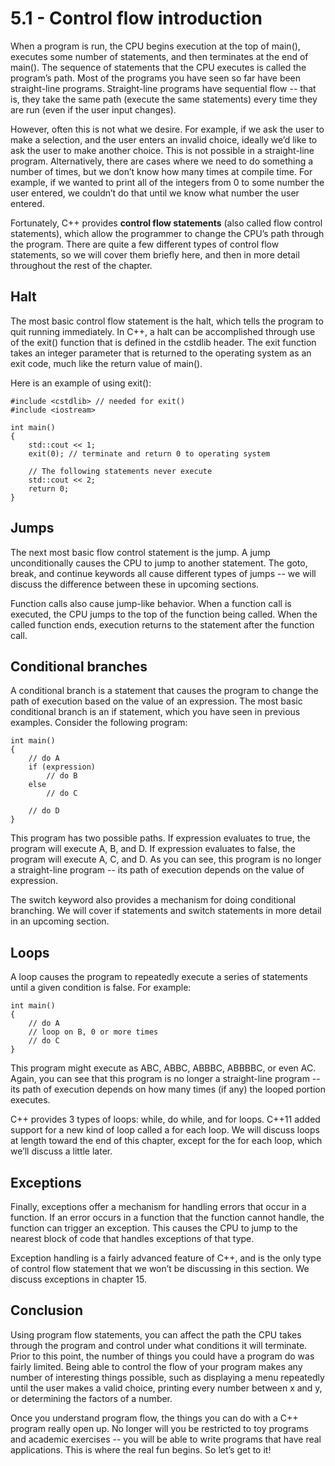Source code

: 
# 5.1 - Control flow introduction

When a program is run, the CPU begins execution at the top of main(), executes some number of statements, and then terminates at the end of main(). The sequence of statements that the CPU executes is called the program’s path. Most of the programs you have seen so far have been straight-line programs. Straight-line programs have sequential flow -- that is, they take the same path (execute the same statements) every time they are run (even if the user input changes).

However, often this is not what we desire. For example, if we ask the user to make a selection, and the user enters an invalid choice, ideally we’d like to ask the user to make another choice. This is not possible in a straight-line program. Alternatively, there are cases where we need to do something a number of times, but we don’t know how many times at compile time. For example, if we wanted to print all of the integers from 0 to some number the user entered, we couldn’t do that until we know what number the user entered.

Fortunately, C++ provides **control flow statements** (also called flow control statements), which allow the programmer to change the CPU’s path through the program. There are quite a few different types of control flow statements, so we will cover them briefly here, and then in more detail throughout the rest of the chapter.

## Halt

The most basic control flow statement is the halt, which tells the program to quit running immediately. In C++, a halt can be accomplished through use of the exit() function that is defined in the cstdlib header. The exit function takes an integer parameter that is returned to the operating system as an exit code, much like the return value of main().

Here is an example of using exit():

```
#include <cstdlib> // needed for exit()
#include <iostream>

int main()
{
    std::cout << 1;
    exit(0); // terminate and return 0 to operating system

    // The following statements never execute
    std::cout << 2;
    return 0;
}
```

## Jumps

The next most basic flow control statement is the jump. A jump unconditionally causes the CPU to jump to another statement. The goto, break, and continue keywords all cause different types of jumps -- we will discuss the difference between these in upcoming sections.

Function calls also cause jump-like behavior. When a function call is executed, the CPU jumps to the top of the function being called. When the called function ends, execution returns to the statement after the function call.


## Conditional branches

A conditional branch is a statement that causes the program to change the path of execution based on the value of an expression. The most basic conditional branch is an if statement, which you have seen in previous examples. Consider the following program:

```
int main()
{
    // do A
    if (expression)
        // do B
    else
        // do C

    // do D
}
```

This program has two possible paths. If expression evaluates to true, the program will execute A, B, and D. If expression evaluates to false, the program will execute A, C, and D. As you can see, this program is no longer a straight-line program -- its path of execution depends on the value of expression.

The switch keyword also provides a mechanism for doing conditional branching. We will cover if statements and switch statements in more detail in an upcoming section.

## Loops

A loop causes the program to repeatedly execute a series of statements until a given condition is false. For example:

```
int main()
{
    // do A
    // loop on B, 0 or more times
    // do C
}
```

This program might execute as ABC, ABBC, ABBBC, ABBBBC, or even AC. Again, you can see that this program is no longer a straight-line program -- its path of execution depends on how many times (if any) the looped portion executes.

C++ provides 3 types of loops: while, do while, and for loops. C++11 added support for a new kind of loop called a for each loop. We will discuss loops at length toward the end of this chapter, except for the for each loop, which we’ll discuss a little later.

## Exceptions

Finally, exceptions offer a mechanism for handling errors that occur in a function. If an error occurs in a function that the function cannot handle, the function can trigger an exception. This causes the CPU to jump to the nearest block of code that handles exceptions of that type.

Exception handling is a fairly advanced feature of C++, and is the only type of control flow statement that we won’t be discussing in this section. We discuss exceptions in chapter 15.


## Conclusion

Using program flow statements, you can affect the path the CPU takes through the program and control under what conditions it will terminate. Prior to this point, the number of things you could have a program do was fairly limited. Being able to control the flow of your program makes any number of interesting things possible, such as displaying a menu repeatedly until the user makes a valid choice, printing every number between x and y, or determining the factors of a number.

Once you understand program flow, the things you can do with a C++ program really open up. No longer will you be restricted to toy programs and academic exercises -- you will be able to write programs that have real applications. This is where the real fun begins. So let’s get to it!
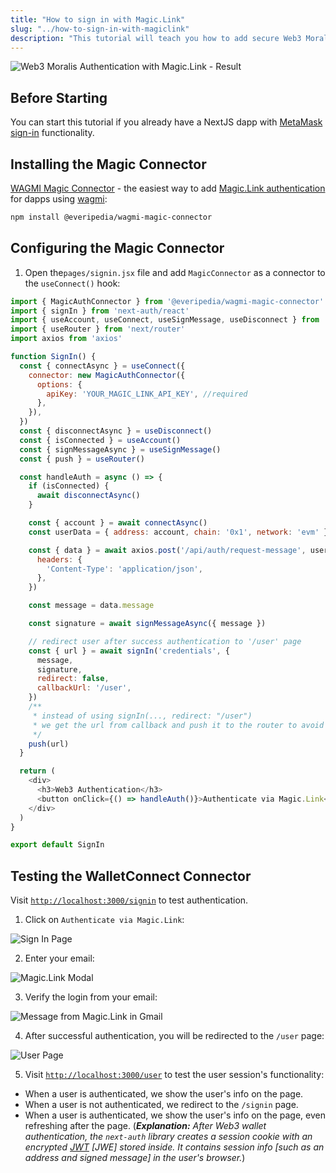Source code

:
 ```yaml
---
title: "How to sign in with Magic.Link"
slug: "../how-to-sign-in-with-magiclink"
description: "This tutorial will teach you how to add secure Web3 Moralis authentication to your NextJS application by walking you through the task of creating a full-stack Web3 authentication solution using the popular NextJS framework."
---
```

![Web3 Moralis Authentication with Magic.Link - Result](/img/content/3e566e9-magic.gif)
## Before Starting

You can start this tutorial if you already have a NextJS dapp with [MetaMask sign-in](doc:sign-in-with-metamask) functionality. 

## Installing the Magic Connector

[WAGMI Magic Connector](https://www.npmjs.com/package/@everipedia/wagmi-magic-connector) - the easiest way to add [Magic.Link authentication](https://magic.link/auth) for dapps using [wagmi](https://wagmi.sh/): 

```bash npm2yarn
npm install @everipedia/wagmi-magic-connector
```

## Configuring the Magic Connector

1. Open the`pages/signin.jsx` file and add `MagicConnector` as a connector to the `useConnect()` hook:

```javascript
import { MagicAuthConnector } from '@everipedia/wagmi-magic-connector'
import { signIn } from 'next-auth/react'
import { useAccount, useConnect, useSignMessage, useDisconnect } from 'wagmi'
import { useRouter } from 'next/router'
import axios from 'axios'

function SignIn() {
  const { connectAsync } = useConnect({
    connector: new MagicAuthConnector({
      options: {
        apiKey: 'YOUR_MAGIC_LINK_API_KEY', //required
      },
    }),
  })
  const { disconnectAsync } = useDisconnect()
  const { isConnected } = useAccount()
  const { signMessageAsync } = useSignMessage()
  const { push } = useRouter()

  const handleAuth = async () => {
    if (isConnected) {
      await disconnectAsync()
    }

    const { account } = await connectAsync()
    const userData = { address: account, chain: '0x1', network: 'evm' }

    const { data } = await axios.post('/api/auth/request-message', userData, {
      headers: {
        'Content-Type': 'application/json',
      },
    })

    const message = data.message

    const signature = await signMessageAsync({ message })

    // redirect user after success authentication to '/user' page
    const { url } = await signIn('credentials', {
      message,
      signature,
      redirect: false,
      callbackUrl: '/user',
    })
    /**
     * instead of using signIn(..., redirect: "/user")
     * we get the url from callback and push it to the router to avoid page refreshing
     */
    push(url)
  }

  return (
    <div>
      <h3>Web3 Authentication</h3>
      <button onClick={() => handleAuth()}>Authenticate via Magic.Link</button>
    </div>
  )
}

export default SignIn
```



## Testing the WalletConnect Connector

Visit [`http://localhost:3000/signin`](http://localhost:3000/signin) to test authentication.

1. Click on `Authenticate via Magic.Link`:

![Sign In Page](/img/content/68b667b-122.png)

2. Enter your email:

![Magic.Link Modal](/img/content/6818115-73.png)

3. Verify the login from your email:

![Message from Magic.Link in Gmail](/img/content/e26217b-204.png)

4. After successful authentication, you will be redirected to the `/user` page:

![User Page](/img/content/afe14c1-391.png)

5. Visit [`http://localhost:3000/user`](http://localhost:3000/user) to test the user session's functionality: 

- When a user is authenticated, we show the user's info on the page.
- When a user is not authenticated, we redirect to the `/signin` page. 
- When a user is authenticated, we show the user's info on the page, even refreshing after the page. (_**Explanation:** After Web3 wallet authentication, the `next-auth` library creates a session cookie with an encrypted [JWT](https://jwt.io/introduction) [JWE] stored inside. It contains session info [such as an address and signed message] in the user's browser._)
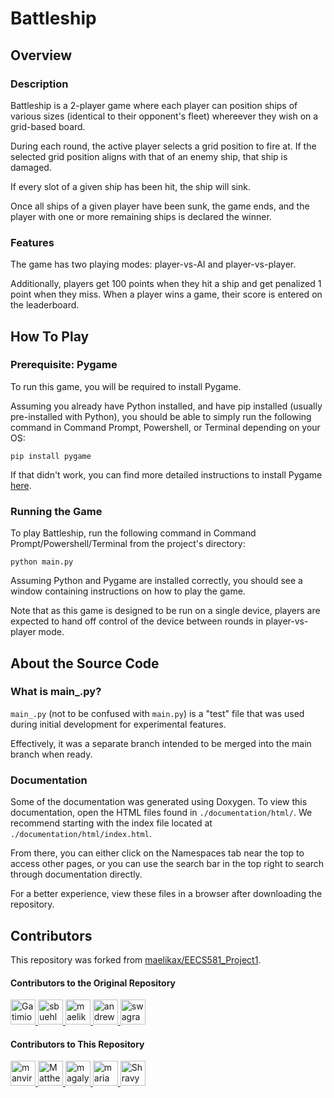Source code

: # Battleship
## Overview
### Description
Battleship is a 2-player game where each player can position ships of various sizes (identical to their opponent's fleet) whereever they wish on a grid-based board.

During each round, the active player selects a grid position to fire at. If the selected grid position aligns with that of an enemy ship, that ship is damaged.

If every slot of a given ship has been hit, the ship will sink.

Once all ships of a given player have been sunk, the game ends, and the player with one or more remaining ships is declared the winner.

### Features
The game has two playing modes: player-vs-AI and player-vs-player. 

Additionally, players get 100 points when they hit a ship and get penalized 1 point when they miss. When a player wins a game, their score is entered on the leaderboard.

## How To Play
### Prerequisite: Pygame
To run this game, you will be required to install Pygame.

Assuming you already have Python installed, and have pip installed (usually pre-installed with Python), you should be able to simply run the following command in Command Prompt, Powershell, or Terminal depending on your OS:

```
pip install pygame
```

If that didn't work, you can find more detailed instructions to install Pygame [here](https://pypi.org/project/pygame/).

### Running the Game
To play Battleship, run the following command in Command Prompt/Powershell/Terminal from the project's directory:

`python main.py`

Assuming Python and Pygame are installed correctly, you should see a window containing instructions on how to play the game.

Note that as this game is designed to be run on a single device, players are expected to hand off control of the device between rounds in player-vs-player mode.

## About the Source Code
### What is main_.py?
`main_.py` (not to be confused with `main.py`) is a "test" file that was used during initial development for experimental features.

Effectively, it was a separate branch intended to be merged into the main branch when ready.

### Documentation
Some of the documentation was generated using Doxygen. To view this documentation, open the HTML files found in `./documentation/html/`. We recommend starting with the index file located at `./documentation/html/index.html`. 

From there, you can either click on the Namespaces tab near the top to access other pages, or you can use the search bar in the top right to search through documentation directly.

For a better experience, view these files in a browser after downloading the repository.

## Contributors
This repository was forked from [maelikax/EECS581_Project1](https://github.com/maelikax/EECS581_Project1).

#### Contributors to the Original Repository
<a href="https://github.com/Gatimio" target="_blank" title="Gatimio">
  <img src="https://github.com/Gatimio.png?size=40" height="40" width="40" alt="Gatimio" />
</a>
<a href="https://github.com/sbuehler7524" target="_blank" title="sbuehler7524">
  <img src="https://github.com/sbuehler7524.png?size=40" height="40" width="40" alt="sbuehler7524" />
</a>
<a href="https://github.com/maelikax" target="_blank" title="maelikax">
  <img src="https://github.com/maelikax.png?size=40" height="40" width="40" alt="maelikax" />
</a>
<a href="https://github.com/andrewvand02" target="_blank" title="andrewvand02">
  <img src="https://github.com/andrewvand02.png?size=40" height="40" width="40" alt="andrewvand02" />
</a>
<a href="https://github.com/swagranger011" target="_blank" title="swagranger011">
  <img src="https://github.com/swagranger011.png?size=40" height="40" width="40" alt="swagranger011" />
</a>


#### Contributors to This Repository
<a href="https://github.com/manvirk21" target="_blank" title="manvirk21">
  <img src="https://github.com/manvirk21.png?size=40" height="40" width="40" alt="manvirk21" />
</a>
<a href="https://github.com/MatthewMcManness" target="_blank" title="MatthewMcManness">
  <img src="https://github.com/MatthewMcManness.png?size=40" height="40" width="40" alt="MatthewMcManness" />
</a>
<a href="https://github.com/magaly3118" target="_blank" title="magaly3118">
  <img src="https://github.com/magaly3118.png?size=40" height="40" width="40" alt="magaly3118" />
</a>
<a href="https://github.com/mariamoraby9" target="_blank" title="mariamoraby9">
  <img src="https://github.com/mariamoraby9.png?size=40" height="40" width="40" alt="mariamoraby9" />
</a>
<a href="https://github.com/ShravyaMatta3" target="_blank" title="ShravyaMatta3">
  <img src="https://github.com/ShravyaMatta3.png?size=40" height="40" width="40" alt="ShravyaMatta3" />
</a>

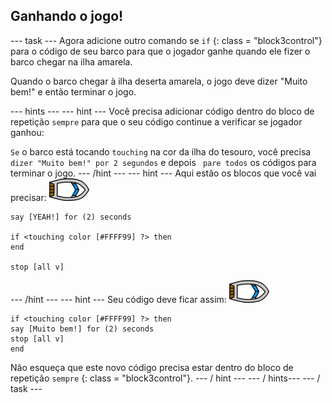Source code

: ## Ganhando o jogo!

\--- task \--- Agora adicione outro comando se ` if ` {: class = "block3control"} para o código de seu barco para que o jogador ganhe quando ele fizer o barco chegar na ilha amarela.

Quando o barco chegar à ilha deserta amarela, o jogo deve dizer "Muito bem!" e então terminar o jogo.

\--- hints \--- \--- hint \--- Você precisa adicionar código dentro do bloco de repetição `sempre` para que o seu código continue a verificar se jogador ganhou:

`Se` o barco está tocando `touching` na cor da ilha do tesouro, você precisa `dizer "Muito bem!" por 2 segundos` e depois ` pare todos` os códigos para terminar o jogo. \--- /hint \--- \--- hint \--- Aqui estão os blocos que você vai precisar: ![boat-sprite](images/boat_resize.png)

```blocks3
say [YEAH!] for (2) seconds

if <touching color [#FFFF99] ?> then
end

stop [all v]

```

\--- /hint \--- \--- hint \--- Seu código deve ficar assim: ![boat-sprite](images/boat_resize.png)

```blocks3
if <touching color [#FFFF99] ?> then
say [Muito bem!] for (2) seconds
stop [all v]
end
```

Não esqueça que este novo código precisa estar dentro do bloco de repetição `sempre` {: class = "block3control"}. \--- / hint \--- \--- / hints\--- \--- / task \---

=-=-=

In the entries above, count each line with "include"; reply with the total only.

◆ OUTPUT BELOW ◆
2